Saved entries:
——————
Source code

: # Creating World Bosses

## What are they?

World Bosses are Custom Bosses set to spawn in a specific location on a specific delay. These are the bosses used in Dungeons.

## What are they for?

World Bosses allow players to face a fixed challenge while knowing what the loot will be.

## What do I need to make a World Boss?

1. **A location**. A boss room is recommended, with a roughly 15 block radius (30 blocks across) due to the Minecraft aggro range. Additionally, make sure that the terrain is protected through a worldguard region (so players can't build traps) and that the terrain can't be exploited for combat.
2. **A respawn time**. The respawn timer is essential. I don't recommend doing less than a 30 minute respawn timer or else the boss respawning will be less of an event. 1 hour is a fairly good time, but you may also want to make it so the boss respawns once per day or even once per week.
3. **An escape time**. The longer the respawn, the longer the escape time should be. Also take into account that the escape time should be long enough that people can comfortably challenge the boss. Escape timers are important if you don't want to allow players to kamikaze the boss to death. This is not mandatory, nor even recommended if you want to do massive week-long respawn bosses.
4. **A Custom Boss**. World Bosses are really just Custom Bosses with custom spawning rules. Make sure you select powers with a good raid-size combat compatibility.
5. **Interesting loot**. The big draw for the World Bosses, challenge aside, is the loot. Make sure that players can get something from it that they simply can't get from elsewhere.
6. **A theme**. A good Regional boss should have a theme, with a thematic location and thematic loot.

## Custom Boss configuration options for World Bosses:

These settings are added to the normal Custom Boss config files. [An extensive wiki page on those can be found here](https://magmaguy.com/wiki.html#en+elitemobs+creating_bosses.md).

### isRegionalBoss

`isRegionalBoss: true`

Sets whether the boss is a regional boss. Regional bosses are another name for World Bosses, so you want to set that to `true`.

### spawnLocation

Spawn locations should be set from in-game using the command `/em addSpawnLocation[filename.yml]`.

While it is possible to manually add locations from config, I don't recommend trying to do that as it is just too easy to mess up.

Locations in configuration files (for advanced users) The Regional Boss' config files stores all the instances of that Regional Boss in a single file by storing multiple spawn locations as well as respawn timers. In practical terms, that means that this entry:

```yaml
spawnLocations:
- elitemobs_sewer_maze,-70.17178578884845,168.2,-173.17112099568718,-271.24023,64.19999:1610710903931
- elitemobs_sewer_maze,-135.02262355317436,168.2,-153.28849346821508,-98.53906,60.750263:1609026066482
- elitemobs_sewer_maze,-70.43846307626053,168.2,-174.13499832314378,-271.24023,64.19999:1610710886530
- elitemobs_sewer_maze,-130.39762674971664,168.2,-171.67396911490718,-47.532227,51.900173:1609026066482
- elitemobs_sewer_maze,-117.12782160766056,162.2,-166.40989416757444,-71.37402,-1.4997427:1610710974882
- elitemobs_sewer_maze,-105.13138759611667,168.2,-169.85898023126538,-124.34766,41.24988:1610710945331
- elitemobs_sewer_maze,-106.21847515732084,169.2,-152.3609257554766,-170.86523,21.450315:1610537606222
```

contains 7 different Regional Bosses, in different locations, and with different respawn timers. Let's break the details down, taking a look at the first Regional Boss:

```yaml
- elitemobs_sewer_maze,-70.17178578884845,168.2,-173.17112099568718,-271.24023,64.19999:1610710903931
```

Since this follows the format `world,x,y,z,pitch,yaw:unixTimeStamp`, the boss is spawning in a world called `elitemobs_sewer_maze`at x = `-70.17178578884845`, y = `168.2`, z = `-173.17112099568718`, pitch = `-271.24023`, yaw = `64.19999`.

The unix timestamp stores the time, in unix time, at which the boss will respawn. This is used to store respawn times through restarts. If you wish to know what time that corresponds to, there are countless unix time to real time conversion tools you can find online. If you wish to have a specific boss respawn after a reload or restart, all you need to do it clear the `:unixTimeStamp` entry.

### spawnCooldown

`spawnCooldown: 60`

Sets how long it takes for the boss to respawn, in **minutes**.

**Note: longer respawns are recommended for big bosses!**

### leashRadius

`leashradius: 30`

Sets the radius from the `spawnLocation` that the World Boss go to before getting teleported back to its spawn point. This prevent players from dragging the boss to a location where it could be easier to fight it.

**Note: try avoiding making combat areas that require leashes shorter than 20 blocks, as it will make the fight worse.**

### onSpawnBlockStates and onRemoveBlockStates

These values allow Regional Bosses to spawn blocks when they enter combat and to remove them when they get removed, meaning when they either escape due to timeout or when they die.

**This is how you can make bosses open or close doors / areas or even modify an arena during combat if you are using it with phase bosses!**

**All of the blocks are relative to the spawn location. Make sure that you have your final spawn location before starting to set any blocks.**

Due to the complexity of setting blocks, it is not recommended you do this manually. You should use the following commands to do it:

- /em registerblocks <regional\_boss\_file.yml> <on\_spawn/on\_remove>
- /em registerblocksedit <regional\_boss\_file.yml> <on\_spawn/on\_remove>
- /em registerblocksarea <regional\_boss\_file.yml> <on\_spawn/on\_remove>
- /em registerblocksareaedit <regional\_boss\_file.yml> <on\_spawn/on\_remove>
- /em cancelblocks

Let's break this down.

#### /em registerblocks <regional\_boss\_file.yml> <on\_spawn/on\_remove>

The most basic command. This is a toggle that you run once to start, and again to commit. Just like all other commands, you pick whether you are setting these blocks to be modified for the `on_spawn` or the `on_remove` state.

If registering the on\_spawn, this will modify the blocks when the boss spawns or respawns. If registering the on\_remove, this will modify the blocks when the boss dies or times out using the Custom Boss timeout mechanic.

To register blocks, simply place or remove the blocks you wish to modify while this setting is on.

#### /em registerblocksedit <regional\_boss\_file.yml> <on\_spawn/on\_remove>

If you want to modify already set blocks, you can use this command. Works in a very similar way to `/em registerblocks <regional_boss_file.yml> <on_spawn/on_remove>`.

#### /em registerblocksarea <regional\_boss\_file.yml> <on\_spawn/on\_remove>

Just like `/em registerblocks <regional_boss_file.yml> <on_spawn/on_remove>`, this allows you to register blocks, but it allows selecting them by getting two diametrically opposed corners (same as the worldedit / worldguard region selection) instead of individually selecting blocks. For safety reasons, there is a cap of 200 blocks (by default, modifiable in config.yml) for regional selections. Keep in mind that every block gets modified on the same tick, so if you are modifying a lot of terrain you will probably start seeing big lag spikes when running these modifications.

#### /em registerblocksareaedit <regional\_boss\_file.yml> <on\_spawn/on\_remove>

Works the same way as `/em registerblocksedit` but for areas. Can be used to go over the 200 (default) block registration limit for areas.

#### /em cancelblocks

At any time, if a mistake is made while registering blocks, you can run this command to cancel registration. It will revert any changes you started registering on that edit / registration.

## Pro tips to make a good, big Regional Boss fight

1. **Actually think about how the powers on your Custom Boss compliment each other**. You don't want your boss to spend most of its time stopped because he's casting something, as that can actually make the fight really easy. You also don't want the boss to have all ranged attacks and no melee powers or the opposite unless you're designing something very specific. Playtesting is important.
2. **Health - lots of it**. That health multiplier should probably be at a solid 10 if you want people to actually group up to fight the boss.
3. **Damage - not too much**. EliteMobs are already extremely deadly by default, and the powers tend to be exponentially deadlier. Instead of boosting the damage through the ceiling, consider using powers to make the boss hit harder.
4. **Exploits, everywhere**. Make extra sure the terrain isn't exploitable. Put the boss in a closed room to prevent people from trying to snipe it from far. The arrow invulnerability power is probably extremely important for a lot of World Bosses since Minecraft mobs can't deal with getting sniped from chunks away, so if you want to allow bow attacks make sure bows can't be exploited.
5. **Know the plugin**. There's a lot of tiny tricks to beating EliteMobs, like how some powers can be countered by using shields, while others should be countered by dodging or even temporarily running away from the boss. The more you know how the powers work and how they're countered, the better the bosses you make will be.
——————
Go through the entries above and say how many lines include the word "need". Give the number only.

EXPECTED ANSWER: 2